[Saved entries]
● ● ●
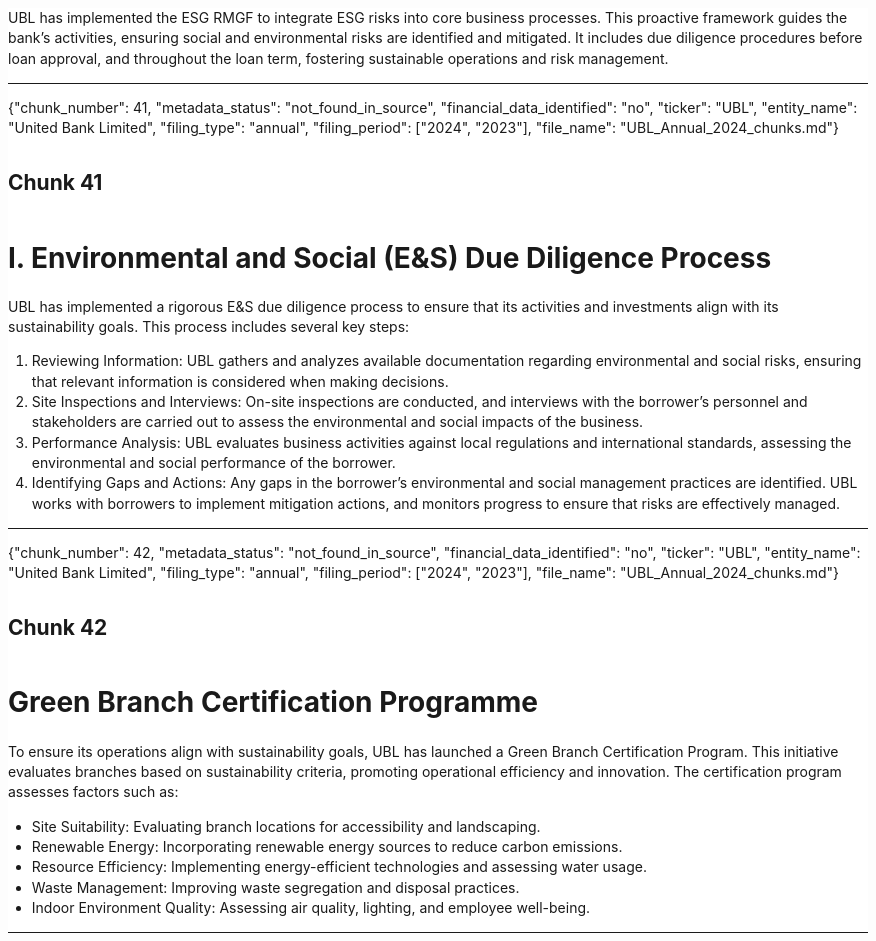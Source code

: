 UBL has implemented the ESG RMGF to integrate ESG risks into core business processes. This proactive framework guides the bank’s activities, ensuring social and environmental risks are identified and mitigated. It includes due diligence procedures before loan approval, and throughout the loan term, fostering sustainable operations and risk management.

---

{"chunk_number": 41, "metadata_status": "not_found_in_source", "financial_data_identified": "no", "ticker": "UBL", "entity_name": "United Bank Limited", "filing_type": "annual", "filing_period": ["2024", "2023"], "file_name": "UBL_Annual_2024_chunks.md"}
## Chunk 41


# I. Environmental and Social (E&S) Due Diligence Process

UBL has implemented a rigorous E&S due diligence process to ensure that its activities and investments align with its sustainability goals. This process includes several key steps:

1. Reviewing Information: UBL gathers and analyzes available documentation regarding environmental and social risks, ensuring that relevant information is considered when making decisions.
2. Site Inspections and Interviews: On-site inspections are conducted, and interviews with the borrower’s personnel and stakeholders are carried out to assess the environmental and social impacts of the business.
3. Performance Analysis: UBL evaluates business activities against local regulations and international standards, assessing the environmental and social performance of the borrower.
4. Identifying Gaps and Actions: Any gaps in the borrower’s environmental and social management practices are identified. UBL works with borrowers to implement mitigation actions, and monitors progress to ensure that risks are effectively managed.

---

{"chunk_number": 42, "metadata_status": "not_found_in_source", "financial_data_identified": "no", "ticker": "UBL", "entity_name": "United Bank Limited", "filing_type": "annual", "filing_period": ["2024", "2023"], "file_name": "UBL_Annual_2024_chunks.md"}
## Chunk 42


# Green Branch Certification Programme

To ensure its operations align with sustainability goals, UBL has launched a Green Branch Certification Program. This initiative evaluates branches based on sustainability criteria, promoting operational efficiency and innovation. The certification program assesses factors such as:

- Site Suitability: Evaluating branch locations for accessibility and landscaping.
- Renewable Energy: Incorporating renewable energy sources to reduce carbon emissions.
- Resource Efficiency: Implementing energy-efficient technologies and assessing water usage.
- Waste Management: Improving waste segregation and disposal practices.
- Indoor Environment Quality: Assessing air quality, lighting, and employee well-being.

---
● ● ●
=== Assigned task ===
Please reproduce the entries above exactly, from their first line to the line holding "1. Reviewing Information: UBL" inclusive, and nothing else; the pictures stay out.

=== Exercise response ===
Source code

: UBL has implemented the ESG RMGF to integrate ESG risks into core business processes. This proactive framework guides the bank’s activities, ensuring social and environmental risks are identified and mitigated. It includes due diligence procedures before loan approval, and throughout the loan term, fostering sustainable operations and risk management.

---

{"chunk_number": 41, "metadata_status": "not_found_in_source", "financial_data_identified": "no", "ticker": "UBL", "entity_name": "United Bank Limited", "filing_type": "annual", "filing_period": ["2024", "2023"], "file_name": "UBL_Annual_2024_chunks.md"}
## Chunk 41


# I. Environmental and Social (E&S) Due Diligence Process

UBL has implemented a rigorous E&S due diligence process to ensure that its activities and investments align with its sustainability goals. This process includes several key steps:

1. Reviewing Information: UBL gathers and analyzes available documentation regarding environmental and social risks, ensuring that relevant information is considered when making decisions.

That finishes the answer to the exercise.